Volume 2, Issue 3 (Originally Published 6 August 2012)
On 28 June, in a landmark and surprise ruling that is, literally, of life and death importance to many Americans. The US Supreme Court upheld President Obama’s Affordable Care Act of 2010. Paradoxically, if there is a single person to thank for the fact that the US now extends health care to all citizens, it is the Republican-appointed chief justice, John Roberts (who delivered a public lecture at MLS in July 2010). In National Federation of Independent Business v Sebelius, the other Republican-nominated, ‘conservative’ justices voted to defeat the Act, while the four justices appointed by Democratic presidents voted to uphold it.
Chief Justice Roberts wrote the majority opinion, in which the law was held to be a valid exercise of Congress’s power to tax. He re-framed the debate over health care as a debate over increasing taxes, saying that Congress was ‘increasing taxes’ on those who choose to go uninsured, as opposed to ordering individuals to engage in commerce, which would be against the Constitution.
Ronald Dworkin explains, “Our eighteenth-century constitution gives Congress only a limited number of legislative powers set out in an enumerated list; no congressional statute is valid unless it can be defended as the exercise of one of those listed powers”.
Chief Justice Roberts also wrote that judges “possess neither the expertise nor the prerogative to make policy judgments.
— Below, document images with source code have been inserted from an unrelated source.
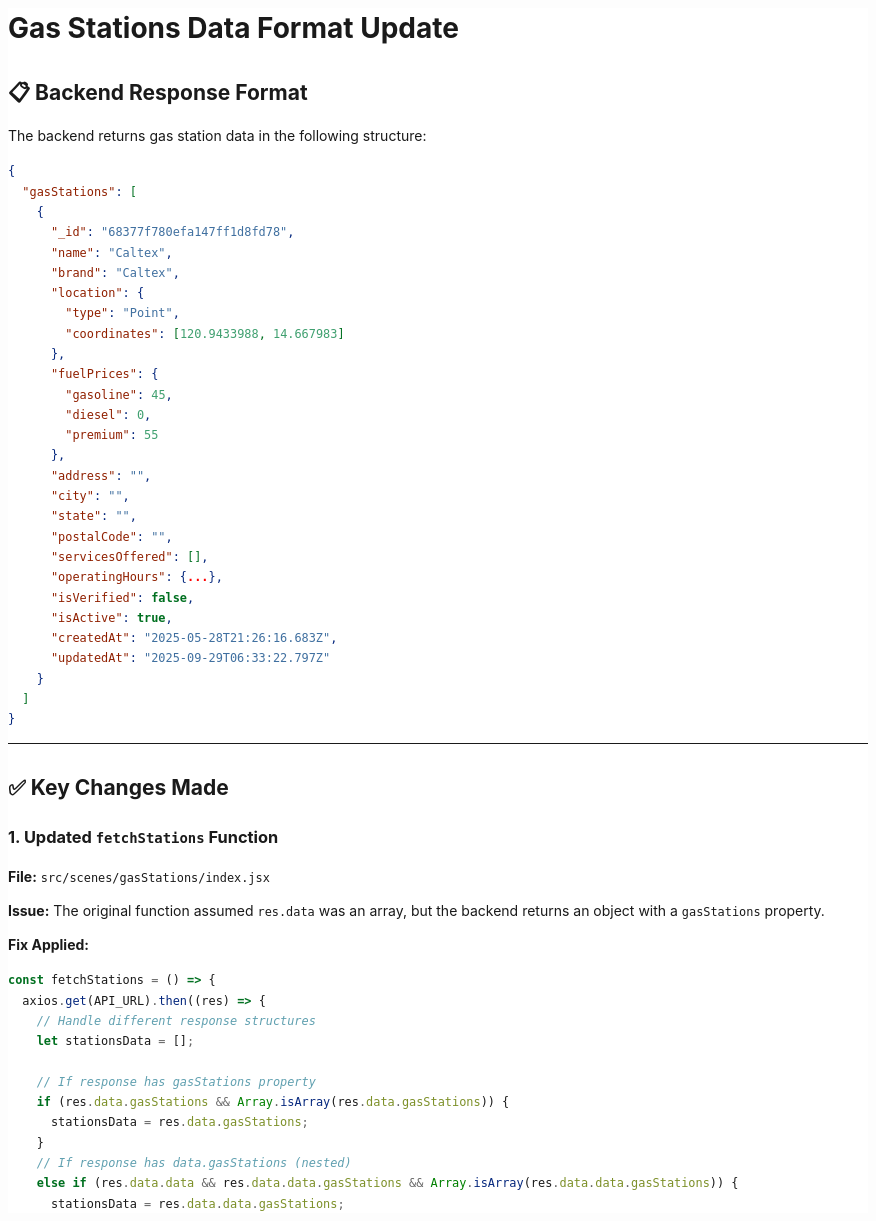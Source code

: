 # Gas Stations Data Format Update

## 📋 **Backend Response Format**

The backend returns gas station data in the following structure:

```json
{
  "gasStations": [
    {
      "_id": "68377f780efa147ff1d8fd78",
      "name": "Caltex",
      "brand": "Caltex",
      "location": {
        "type": "Point",
        "coordinates": [120.9433988, 14.667983]
      },
      "fuelPrices": {
        "gasoline": 45,
        "diesel": 0,
        "premium": 55
      },
      "address": "",
      "city": "",
      "state": "",
      "postalCode": "",
      "servicesOffered": [],
      "operatingHours": {...},
      "isVerified": false,
      "isActive": true,
      "createdAt": "2025-05-28T21:26:16.683Z",
      "updatedAt": "2025-09-29T06:33:22.797Z"
    }
  ]
}
```

---

## ✅ **Key Changes Made**

### **1. Updated `fetchStations` Function**

**File:** `src/scenes/gasStations/index.jsx`

**Issue:** The original function assumed `res.data` was an array, but the backend returns an object with a `gasStations` property.

**Fix Applied:**
```javascript
const fetchStations = () => {
  axios.get(API_URL).then((res) => {
    // Handle different response structures
    let stationsData = [];
    
    // If response has gasStations property
    if (res.data.gasStations && Array.isArray(res.data.gasStations)) {
      stationsData = res.data.gasStations;
    } 
    // If response has data.gasStations (nested)
    else if (res.data.data && res.data.data.gasStations && Array.isArray(res.data.data.gasStations)) {
      stationsData = res.data.data.gasStations;
```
Those decisions are entrusted to our Nation’s elected leaders, who can be thrown out of office if the people disagree with them. It is not our job to protect the people from the consequences of their political choices”.
Notwithstanding this claim of judicial neutrality, Dworkin and other experts believe that the Supreme Court is, and has long been, politically activist. Moreover (Dworkin again) “There is persuasive internal evidence in the various opinions, and particularly in the joint dissent, that [Roberts] intended to vote with the other conservatives to strike the act down and changed his mind only at the very last minute”.
The surprise decision by the chief justice has triggered speculation by conservative talking heads as to his mental and physical health. Notorious shock jock Rush Limbaugh bellowed that the Internal Revenue Service “has just become Barack Obama’s Domestic Arm.” Republican Congressman Phil Gingrey of Georgia announced in a radio interview that he “would like to pour a beer over the head of Chief Justice Roberts.”
Dworkin’s reaction is more nuanced, and more worrying. He says that Roberts made a calculated decision to yield to the status quo in order to provide coverage and credibility for the Supreme Court when, in October, they confront “the large number of politically charged cases scheduled for hearing.”
Writing in The New Yorker, Jeffrey Toobin agreed; “By siding with the liberals, Roberts insulates himself from charges of partisanship for the foreseeable future. This may be worth remembering next year, when the Court, led by the Chief Justice, is likely to strike down both the use of affirmative action in college admissions and the heart of the Voting Rights Act of 1965.”